Faibles ressources financières des grands cabinets

La probabilité d’une disparition rapide d’un des quatre grands réseaux comptables internationaux repose sur l’hypothèse selon laquelle ces grands réseaux comptables possèdent peu de ressources financières pour couvrir leur exposition au risque. Ce sujet a été examiné dans PDF iconune étude publiée en 2006 qu’il serait peut-être bon de revisiter. Selon elle, les grands réseaux seraient obligés de mettre à contribution leurs associés pour faire face à de lourds contentieux perdus. Mais le seuil de tolérance de ces associés serait vite atteint. "Bien qu’il n’existe aucune estimation précise, les discussions avec les représentants des Big Four suggèrent qu’une baisse de 15 à 20 % des revenus sur 3 ou 4 ans serait supportable. Les Big Four ont suggéré qu’au-delà, les associés partiraient en masse, ce qui conduirait à une disparition du cabinet très probablement rapidement après", avançait l’étude.

Une idée présente dans le projet d’origine de la réforme européenne

Le risque de la disparition rapide d’un Big four n’est donc pas nouveau. Et l’idée de démanteler ces grands réseaux pour y palier non plus. L’un des objectifs de la réforme européenne de l’audit, achevée en 2014, consistait à déconcentrer le marché de l’audit des entités d’intérêt public (EIP) en injectant plus de concurrence via des mesures telles que la rotation périodique obligatoire des cabinets, le recours à des appels d’offre ou l’interdiction de clauses contractuelles imposant de travailler avec des cabinets particuliers. Le commissaire européen alors à la manœuvre, Michel Barnier, voulait même scinder les plus grands réseaux comptables en les obligeant à choisir entre l’audit légal et les autres services. Finalement, son voeu n'a pas été exaucé en tant que tel. La séparation est limitée aux services fournis à l’entité d’intérêt public contrôlée. A la grande joie de Deloitte, EY (ex Ernst & Young), KPMG et PwC.

Risque de conflit d’intérêts

On peut se demander si le Parlement européen ne souhaite pas, certes implicitement, aller dans le sens d'un démantèlement de ces structures géantes. Afin de restaurer la justice fiscale, à la suite de scandales tels que celui des Panama papers, il a récemment préconisé un certain nombre de règles pour encadrer davantage les cabinets.

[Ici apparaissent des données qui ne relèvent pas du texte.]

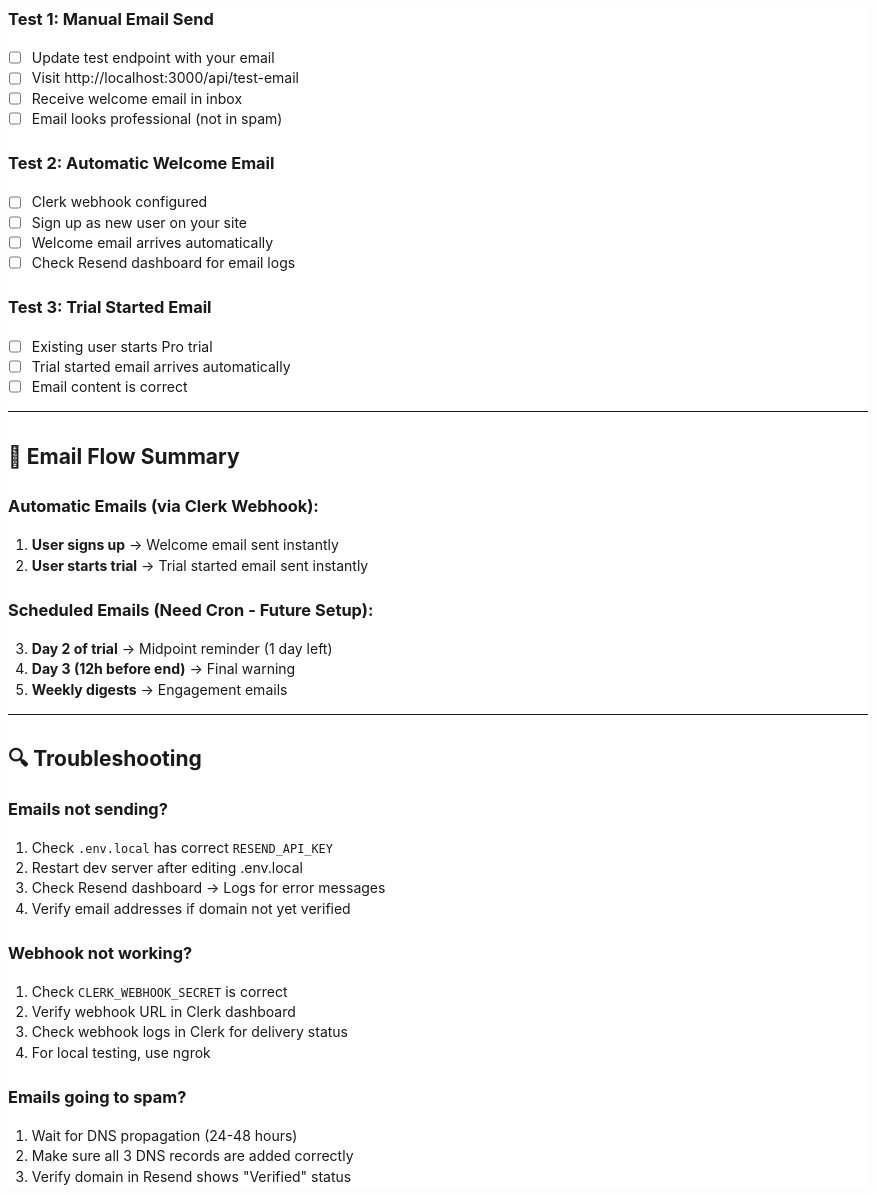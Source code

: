 ### Test 1: Manual Email Send
- [ ] Update test endpoint with your email
- [ ] Visit http://localhost:3000/api/test-email
- [ ] Receive welcome email in inbox
- [ ] Email looks professional (not in spam)

### Test 2: Automatic Welcome Email
- [ ] Clerk webhook configured
- [ ] Sign up as new user on your site
- [ ] Welcome email arrives automatically
- [ ] Check Resend dashboard for email logs

### Test 3: Trial Started Email
- [ ] Existing user starts Pro trial
- [ ] Trial started email arrives automatically
- [ ] Email content is correct

---

## 📧 Email Flow Summary

### **Automatic Emails (via Clerk Webhook):**
1. **User signs up** → Welcome email sent instantly
2. **User starts trial** → Trial started email sent instantly

### **Scheduled Emails (Need Cron - Future Setup):**
3. **Day 2 of trial** → Midpoint reminder (1 day left)
4. **Day 3 (12h before end)** → Final warning
5. **Weekly digests** → Engagement emails

---

## 🔍 Troubleshooting

### Emails not sending?
1. Check `.env.local` has correct `RESEND_API_KEY`
2. Restart dev server after editing .env.local
3. Check Resend dashboard → Logs for error messages
4. Verify email addresses if domain not yet verified

### Webhook not working?
1. Check `CLERK_WEBHOOK_SECRET` is correct
2. Verify webhook URL in Clerk dashboard
3. Check webhook logs in Clerk for delivery status
4. For local testing, use ngrok

### Emails going to spam?
1. Wait for DNS propagation (24-48 hours)
2. Make sure all 3 DNS records are added correctly
3. Verify domain in Resend shows "Verified" status
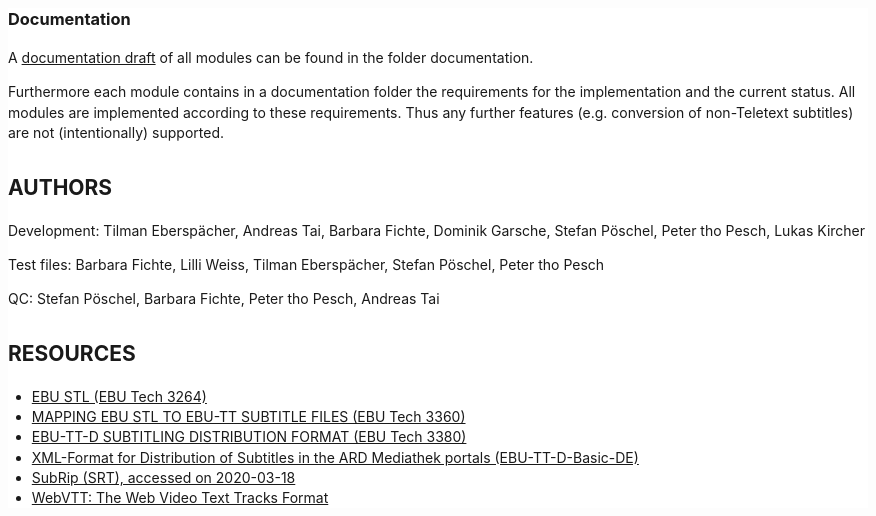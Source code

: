 ### Documentation

A [documentation draft](documentation/scf-draft-documentation.pdf) of
all modules can be found in the folder documentation.

Furthermore each module contains in a documentation folder the
requirements for the implementation and the current status. All modules
are implemented according to these requirements. Thus any further
features (e.g. conversion of non-Teletext subtitles) are not
(intentionally) supported.

## AUTHORS

Development: Tilman Eberspächer, Andreas Tai, Barbara Fichte,
Dominik Garsche, Stefan Pöschel, Peter tho Pesch, Lukas Kircher

Test files: Barbara Fichte, Lilli Weiss, Tilman Eberspächer,
Stefan Pöschel, Peter tho Pesch

QC: Stefan Pöschel, Barbara Fichte, Peter tho Pesch, Andreas Tai

## RESOURCES

- [EBU STL (EBU Tech 3264)](https://tech.ebu.ch/docs/tech/tech3264.pdf)
- [MAPPING EBU STL TO EBU-TT SUBTITLE FILES (EBU Tech 3360)](https://tech.ebu.ch/docs/tech/tech3360.pdf)
- [EBU-TT-D SUBTITLING DISTRIBUTION FORMAT (EBU Tech 3380)](https://tech.ebu.ch/docs/tech/tech3380.pdf)
- [XML-Format for Distribution of Subtitles in the ARD Mediathek portals (EBU-TT-D-Basic-DE)](https://www.irt.de/fileadmin/media/Neue_Downloads/Publikationen/Technische_Richtlinien/EBU-TT-D-Basic-DE-Subtitle_Format_ARD_Mediathek_Portals-v1.2.pdf)
- [SubRip (SRT), accessed on 2020-03-18](https://en.wikipedia.org/wiki/SubRip)
- [WebVTT: The Web Video Text Tracks Format](https://www.w3.org/TR/webvtt1/)

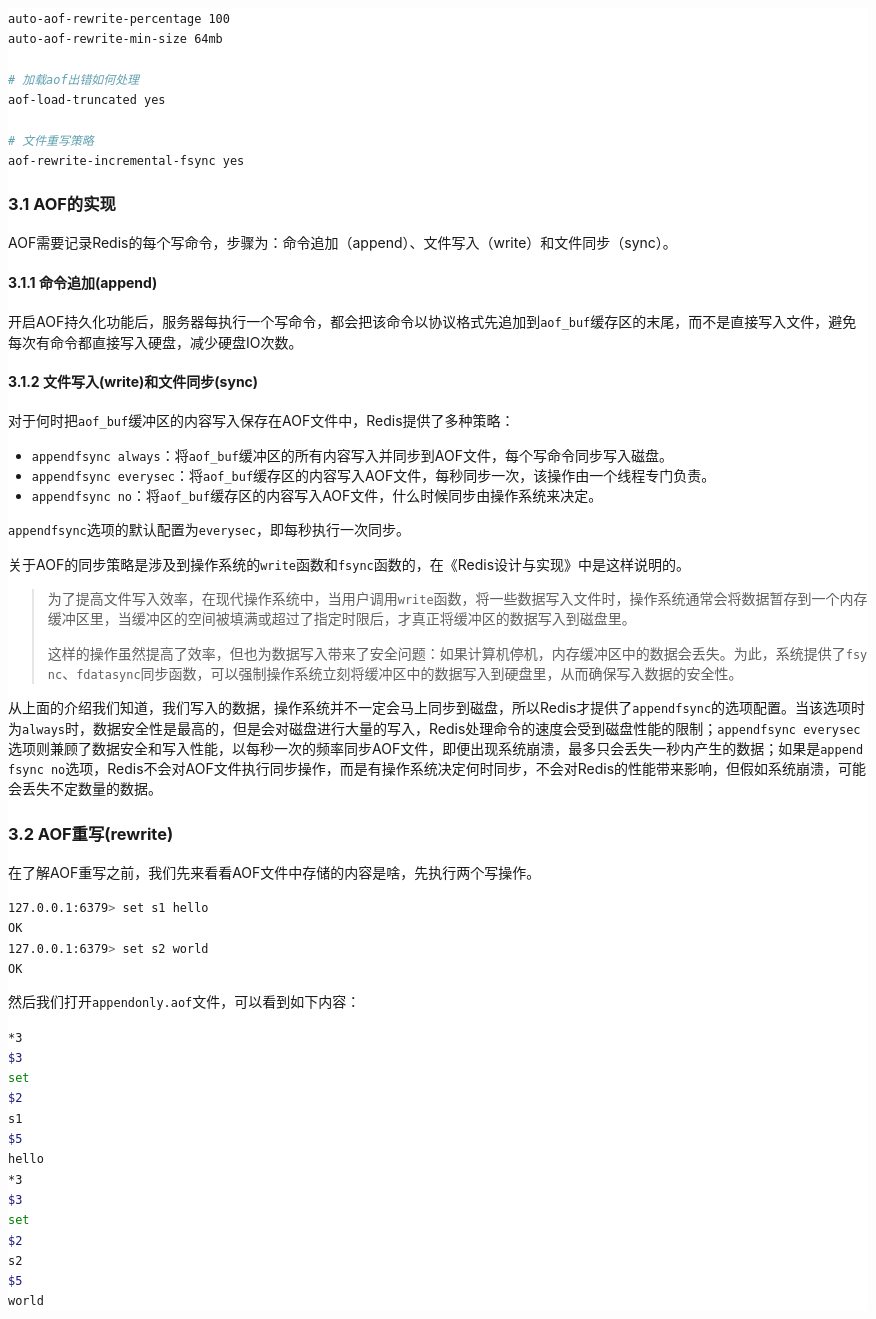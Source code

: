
 ```bash
auto-aof-rewrite-percentage 100
auto-aof-rewrite-min-size 64mb

# 加载aof出错如何处理
aof-load-truncated yes

# 文件重写策略
aof-rewrite-incremental-fsync yes
```

### 3.1 AOF的实现

AOF需要记录Redis的每个写命令，步骤为：命令追加（append）、文件写入（write）和文件同步（sync）。

#### 3.1.1 命令追加(append)

开启AOF持久化功能后，服务器每执行一个写命令，都会把该命令以协议格式先追加到`aof_buf`缓存区的末尾，而不是直接写入文件，避免每次有命令都直接写入硬盘，减少硬盘IO次数。

#### 3.1.2 文件写入(write)和文件同步(sync)

对于何时把`aof_buf`缓冲区的内容写入保存在AOF文件中，Redis提供了多种策略：

- `appendfsync always`：将`aof_buf`缓冲区的所有内容写入并同步到AOF文件，每个写命令同步写入磁盘。
- `appendfsync everysec`：将`aof_buf`缓存区的内容写入AOF文件，每秒同步一次，该操作由一个线程专门负责。
- `appendfsync no`：将`aof_buf`缓存区的内容写入AOF文件，什么时候同步由操作系统来决定。

`appendfsync`选项的默认配置为`everysec`，即每秒执行一次同步。

关于AOF的同步策略是涉及到操作系统的`write`函数和`fsync`函数的，在《Redis设计与实现》中是这样说明的。

> 为了提高文件写入效率，在现代操作系统中，当用户调用`write`函数，将一些数据写入文件时，操作系统通常会将数据暂存到一个内存缓冲区里，当缓冲区的空间被填满或超过了指定时限后，才真正将缓冲区的数据写入到磁盘里。
>
> 这样的操作虽然提高了效率，但也为数据写入带来了安全问题：如果计算机停机，内存缓冲区中的数据会丢失。为此，系统提供了`fsync`、`fdatasync`同步函数，可以强制操作系统立刻将缓冲区中的数据写入到硬盘里，从而确保写入数据的安全性。

从上面的介绍我们知道，我们写入的数据，操作系统并不一定会马上同步到磁盘，所以Redis才提供了`appendfsync`的选项配置。当该选项时为`always`时，数据安全性是最高的，但是会对磁盘进行大量的写入，Redis处理命令的速度会受到磁盘性能的限制；`appendfsync everysec`选项则兼顾了数据安全和写入性能，以每秒一次的频率同步AOF文件，即便出现系统崩溃，最多只会丢失一秒内产生的数据；如果是`appendfsync no`选项，Redis不会对AOF文件执行同步操作，而是有操作系统决定何时同步，不会对Redis的性能带来影响，但假如系统崩溃，可能会丢失不定数量的数据。

### 3.2 AOF重写(rewrite)

在了解AOF重写之前，我们先来看看AOF文件中存储的内容是啥，先执行两个写操作。

```bash
127.0.0.1:6379> set s1 hello
OK
127.0.0.1:6379> set s2 world
OK
```

然后我们打开`appendonly.aof`文件，可以看到如下内容：

```bash
*3
$3
set
$2
s1
$5
hello
*3
$3
set
$2
s2
$5
world
```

Ainsi, il "demande à la Commission [européenne] de présenter une proposition législative visant à établir une séparation entre les cabinets d’expertise comptable et les prestataires de services financiers ou fiscaux ainsi que tous services de conseil, y compris un régime d’incompatibilité de l’Union pour tous les conseillers fiscaux, afin de veiller à ce qu’ils ne puissent pas prodiguer des conseils à la fois aux autorités fiscales et aux contribuables et de prévenir d’autres conflits d’intérêts". Si l’on suit le fil de ce raisonnement, il serait logique d’étendre cette demande de démantèlement aux cabinets d’audit. En effet, le contrôle légal des comptes relève explicitement, en droit de l’Union européenne, d’une mission de service d’intérêt général laquelle nécessite que les cabinets soient indépendants de l’entité contrôlée — ce qui n'est pas le cas de l'activité de production comptable. Or, on peut difficilement imaginer que la réglementation des experts-comptables soit plus stricte que celle des commissaires aux comptes notamment en matière de séparation des activités.